The present study employed a cross-sectional design and the question arises whether these differences were a consequence or precondition of IGD. Whether it is pre-existing and pre-disposing to IGD or whether IGD alters brain structure can not be solved in the current study. In contrast with the substance abuse disorder, animal studies had found that drugs produce toxicity through chemical effects that in turn cause reduced brain grey matter (Goldstein and Volkow 2002). However, this mechanism would not appear to be operating in behavioral addictions. The relationship between the VBM and RSFC findings was also assessed in the current study. No significant Pearson correlation was detected. Additionally, we controlled the structural deficits when comparing the RSFC abnormalities. Similar results were observed, which demonstrated that the functional connectivity results were independent of the altered brain volume in the current study. However, we should not avoid the possibility that some complicated mechanisms exist in the coupling of the structural and functional findings in the current study. Motion artifacts would influence resting state connectivity results, although we including motion parameters as covariates.
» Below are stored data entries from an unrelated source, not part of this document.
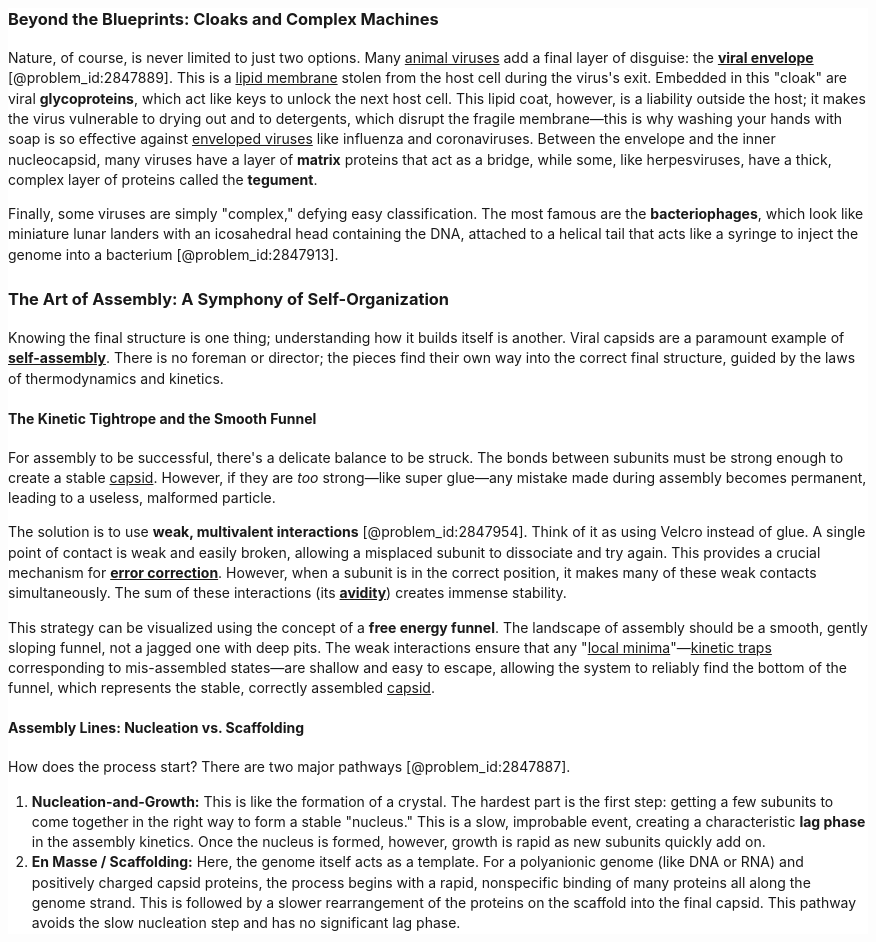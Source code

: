 ### Beyond the Blueprints: Cloaks and Complex Machines

Nature, of course, is never limited to just two options. Many [animal viruses](@article_id:196560) add a final layer of disguise: the **[viral envelope](@article_id:147700)** [@problem_id:2847889]. This is a [lipid membrane](@article_id:193513) stolen from the host cell during the virus's exit. Embedded in this "cloak" are viral **glycoproteins**, which act like keys to unlock the next host cell. This lipid coat, however, is a liability outside the host; it makes the virus vulnerable to drying out and to detergents, which disrupt the fragile membrane—this is why washing your hands with soap is so effective against [enveloped viruses](@article_id:165862) like influenza and coronaviruses. Between the envelope and the inner nucleocapsid, many viruses have a layer of **matrix** proteins that act as a bridge, while some, like herpesviruses, have a thick, complex layer of proteins called the **tegument**.

Finally, some viruses are simply "complex," defying easy classification. The most famous are the **bacteriophages**, which look like miniature lunar landers with an icosahedral head containing the DNA, attached to a helical tail that acts like a syringe to inject the genome into a bacterium [@problem_id:2847913].

### The Art of Assembly: A Symphony of Self-Organization

Knowing the final structure is one thing; understanding how it builds itself is another. Viral capsids are a paramount example of **[self-assembly](@article_id:142894)**. There is no foreman or director; the pieces find their own way into the correct final structure, guided by the laws of thermodynamics and kinetics.

#### The Kinetic Tightrope and the Smooth Funnel

For assembly to be successful, there's a delicate balance to be struck. The bonds between subunits must be strong enough to create a stable [capsid](@article_id:146316). However, if they are *too* strong—like super glue—any mistake made during assembly becomes permanent, leading to a useless, malformed particle.

The solution is to use **weak, multivalent interactions** [@problem_id:2847954]. Think of it as using Velcro instead of glue. A single point of contact is weak and easily broken, allowing a misplaced subunit to dissociate and try again. This provides a crucial mechanism for **[error correction](@article_id:273268)**. However, when a subunit is in the correct position, it makes many of these weak contacts simultaneously. The sum of these interactions (its **[avidity](@article_id:181510)**) creates immense stability.

This strategy can be visualized using the concept of a **free energy funnel**. The landscape of assembly should be a smooth, gently sloping funnel, not a jagged one with deep pits. The weak interactions ensure that any "[local minima](@article_id:168559)"—[kinetic traps](@article_id:196819) corresponding to mis-assembled states—are shallow and easy to escape, allowing the system to reliably find the bottom of the funnel, which represents the stable, correctly assembled [capsid](@article_id:146316).

#### Assembly Lines: Nucleation vs. Scaffolding

How does the process start? There are two major pathways [@problem_id:2847887].
1.  **Nucleation-and-Growth:** This is like the formation of a crystal. The hardest part is the first step: getting a few subunits to come together in the right way to form a stable "nucleus." This is a slow, improbable event, creating a characteristic **lag phase** in the assembly kinetics. Once the nucleus is formed, however, growth is rapid as new subunits quickly add on.
2.  **En Masse / Scaffolding:** Here, the genome itself acts as a template. For a polyanionic genome (like DNA or RNA) and positively charged capsid proteins, the process begins with a rapid, nonspecific binding of many proteins all along the genome strand. This is followed by a slower rearrangement of the proteins on the scaffold into the final capsid. This pathway avoids the slow nucleation step and has no significant lag phase.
Due to the large number of seed regions, some consideration should be provided (e.g., Bonferroni corrections) for the resting state results in the future. Therefore, the results should be explained with caution. More comprehensive and imaging methods are necessary to investigate these issues.

Conclusion

Taken together, the present study detected abnormal structural deficits in several PFC regions and dysfunctional prefrontal-striatal networks in IGD. We observed extensive abnormal prefrontal-striatal circuits in people with IGD, which were associated with the severity. Our results revealed the involvement of several PFC regions in the process of IGD and suggested IGD may share a similar neural mechanism with substance dependence at the circuit level. Further studies will investigate structural connections with behavioral performances of cognitive tasks in subjects with IGD.